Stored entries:
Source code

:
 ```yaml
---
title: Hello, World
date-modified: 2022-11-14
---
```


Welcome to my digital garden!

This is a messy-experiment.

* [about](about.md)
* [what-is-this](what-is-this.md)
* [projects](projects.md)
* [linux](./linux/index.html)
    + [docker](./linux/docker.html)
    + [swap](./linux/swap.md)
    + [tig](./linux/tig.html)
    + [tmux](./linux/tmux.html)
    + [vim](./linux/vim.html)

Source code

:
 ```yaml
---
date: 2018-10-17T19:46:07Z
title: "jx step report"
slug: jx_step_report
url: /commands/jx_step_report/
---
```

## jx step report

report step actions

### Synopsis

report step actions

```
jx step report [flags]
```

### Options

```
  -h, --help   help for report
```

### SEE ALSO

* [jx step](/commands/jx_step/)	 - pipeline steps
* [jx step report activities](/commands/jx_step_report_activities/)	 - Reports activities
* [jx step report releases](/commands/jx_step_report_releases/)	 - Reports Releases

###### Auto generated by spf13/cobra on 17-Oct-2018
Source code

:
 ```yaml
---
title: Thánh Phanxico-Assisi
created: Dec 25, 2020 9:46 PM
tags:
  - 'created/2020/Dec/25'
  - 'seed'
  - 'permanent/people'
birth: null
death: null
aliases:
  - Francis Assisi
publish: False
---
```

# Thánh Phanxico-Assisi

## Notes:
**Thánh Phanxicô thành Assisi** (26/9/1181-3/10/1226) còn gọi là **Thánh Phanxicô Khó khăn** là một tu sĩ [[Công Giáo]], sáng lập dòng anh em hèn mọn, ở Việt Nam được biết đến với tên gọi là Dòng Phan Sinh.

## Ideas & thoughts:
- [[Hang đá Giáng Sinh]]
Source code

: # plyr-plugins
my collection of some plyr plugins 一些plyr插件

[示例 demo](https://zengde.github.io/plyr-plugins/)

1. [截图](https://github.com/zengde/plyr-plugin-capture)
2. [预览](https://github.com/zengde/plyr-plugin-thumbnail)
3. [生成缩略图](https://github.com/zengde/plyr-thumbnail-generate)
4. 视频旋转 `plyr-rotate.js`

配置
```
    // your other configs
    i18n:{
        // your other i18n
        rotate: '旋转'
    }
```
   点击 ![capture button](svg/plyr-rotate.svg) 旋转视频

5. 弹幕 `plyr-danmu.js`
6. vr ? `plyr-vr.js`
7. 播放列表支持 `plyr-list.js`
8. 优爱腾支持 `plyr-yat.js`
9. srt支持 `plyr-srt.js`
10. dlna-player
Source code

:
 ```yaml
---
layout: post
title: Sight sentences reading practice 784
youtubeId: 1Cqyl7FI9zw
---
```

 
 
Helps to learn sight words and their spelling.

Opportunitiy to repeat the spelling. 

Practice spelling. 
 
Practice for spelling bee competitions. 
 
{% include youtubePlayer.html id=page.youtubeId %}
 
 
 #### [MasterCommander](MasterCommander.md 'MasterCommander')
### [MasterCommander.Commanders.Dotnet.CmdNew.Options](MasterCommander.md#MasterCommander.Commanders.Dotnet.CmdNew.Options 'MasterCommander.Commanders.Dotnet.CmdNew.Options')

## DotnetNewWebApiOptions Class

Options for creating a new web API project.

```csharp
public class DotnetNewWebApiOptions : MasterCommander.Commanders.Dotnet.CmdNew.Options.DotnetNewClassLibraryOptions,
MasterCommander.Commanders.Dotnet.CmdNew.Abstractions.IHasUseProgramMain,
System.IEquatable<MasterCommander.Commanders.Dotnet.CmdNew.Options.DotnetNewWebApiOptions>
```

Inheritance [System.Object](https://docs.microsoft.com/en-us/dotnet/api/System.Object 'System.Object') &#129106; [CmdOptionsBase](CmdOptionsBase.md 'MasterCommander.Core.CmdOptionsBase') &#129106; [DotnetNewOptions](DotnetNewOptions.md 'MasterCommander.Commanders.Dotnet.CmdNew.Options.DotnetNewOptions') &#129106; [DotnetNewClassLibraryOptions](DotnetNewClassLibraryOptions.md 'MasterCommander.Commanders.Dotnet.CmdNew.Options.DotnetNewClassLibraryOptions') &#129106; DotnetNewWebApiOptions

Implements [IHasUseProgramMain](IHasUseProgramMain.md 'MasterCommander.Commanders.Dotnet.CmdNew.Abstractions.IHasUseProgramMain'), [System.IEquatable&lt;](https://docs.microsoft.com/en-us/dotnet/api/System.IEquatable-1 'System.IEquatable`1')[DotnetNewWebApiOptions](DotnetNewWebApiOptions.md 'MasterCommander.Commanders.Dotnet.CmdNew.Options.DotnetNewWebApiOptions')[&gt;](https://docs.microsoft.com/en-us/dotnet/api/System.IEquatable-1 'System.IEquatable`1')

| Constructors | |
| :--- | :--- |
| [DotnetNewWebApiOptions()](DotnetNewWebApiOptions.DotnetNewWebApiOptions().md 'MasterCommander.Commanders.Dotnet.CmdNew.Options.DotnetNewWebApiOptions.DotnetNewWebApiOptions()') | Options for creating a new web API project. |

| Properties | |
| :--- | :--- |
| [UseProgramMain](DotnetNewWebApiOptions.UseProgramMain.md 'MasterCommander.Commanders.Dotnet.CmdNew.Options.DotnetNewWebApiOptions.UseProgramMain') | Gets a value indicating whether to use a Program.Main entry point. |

§ Your instructions
Your answer must be an exact copy of every record.

§ Result for this task
Source code

:
 ```yaml
---
title: Hello, World
date-modified: 2022-11-14
---
```


Welcome to my digital garden!

This is a messy-experiment.

* [about](about.md)
* [what-is-this](what-is-this.md)
* [projects](projects.md)
* [linux](./linux/index.html)
    + [docker](./linux/docker.html)
    + [swap](./linux/swap.md)
    + [tig](./linux/tig.html)
    + [tmux](./linux/tmux.html)
    + [vim](./linux/vim.html)

Source code

:
 ```yaml
---
date: 2018-10-17T19:46:07Z
title: "jx step report"
slug: jx_step_report
url: /commands/jx_step_report/
---
```

## jx step report

report step actions

### Synopsis

report step actions

```
jx step report [flags]
```

### Options

```
  -h, --help   help for report
```

### SEE ALSO

* [jx step](/commands/jx_step/)	 - pipeline steps
* [jx step report activities](/commands/jx_step_report_activities/)	 - Reports activities
* [jx step report releases](/commands/jx_step_report_releases/)	 - Reports Releases

###### Auto generated by spf13/cobra on 17-Oct-2018
Source code

:
 ```yaml
---
title: Thánh Phanxico-Assisi
created: Dec 25, 2020 9:46 PM
tags:
  - 'created/2020/Dec/25'
  - 'seed'
  - 'permanent/people'
birth: null
death: null
aliases:
  - Francis Assisi
publish: False
---
```

# Thánh Phanxico-Assisi

## Notes:
**Thánh Phanxicô thành Assisi** (26/9/1181-3/10/1226) còn gọi là **Thánh Phanxicô Khó khăn** là một tu sĩ [[Công Giáo]], sáng lập dòng anh em hèn mọn, ở Việt Nam được biết đến với tên gọi là Dòng Phan Sinh.

## Ideas & thoughts:
- [[Hang đá Giáng Sinh]]
Source code

: # plyr-plugins
my collection of some plyr plugins 一些plyr插件

[示例 demo](https://zengde.github.io/plyr-plugins/)

1. [截图](https://github.com/zengde/plyr-plugin-capture)
2. [预览](https://github.com/zengde/plyr-plugin-thumbnail)
3. [生成缩略图](https://github.com/zengde/plyr-thumbnail-generate)
4. 视频旋转 `plyr-rotate.js`

配置
```
    // your other configs
    i18n:{
        // your other i18n
        rotate: '旋转'
    }
```
   点击 ![capture button](svg/plyr-rotate.svg) 旋转视频

5. 弹幕 `plyr-danmu.js`
6. vr ? `plyr-vr.js`
7. 播放列表支持 `plyr-list.js`
8. 优爱腾支持 `plyr-yat.js`
9. srt支持 `plyr-srt.js`
10. dlna-player
Source code

:
 ```yaml
---
layout: post
title: Sight sentences reading practice 784
youtubeId: 1Cqyl7FI9zw
---
```

 
 
Helps to learn sight words and their spelling.

Opportunitiy to repeat the spelling. 

Practice spelling. 
 
Practice for spelling bee competitions. 
 
{% include youtubePlayer.html id=page.youtubeId %}
 
 
 #### [MasterCommander](MasterCommander.md 'MasterCommander')
### [MasterCommander.Commanders.Dotnet.CmdNew.Options](MasterCommander.md#MasterCommander.Commanders.Dotnet.CmdNew.Options 'MasterCommander.Commanders.Dotnet.CmdNew.Options')

## DotnetNewWebApiOptions Class

Options for creating a new web API project.

```csharp
public class DotnetNewWebApiOptions : MasterCommander.Commanders.Dotnet.CmdNew.Options.DotnetNewClassLibraryOptions,
MasterCommander.Commanders.Dotnet.CmdNew.Abstractions.IHasUseProgramMain,
System.IEquatable<MasterCommander.Commanders.Dotnet.CmdNew.Options.DotnetNewWebApiOptions>
```

Inheritance [System.Object](https://docs.microsoft.com/en-us/dotnet/api/System.Object 'System.Object') &#129106; [CmdOptionsBase](CmdOptionsBase.md 'MasterCommander.Core.CmdOptionsBase') &#129106; [DotnetNewOptions](DotnetNewOptions.md 'MasterCommander.Commanders.Dotnet.CmdNew.Options.DotnetNewOptions') &#129106; [DotnetNewClassLibraryOptions](DotnetNewClassLibraryOptions.md 'MasterCommander.Commanders.Dotnet.CmdNew.Options.DotnetNewClassLibraryOptions') &#129106; DotnetNewWebApiOptions

Implements [IHasUseProgramMain](IHasUseProgramMain.md 'MasterCommander.Commanders.Dotnet.CmdNew.Abstractions.IHasUseProgramMain'), [System.IEquatable&lt;](https://docs.microsoft.com/en-us/dotnet/api/System.IEquatable-1 'System.IEquatable`1')[DotnetNewWebApiOptions](DotnetNewWebApiOptions.md 'MasterCommander.Commanders.Dotnet.CmdNew.Options.DotnetNewWebApiOptions')[&gt;](https://docs.microsoft.com/en-us/dotnet/api/System.IEquatable-1 'System.IEquatable`1')

| Constructors | |
| :--- | :--- |
| [DotnetNewWebApiOptions()](DotnetNewWebApiOptions.DotnetNewWebApiOptions().md 'MasterCommander.Commanders.Dotnet.CmdNew.Options.DotnetNewWebApiOptions.DotnetNewWebApiOptions()') | Options for creating a new web API project. |

| Properties | |
| :--- | :--- |
| [UseProgramMain](DotnetNewWebApiOptions.UseProgramMain.md 'MasterCommander.Commanders.Dotnet.CmdNew.Options.DotnetNewWebApiOptions.UseProgramMain') | Gets a value indicating whether to use a Program.Main entry point. |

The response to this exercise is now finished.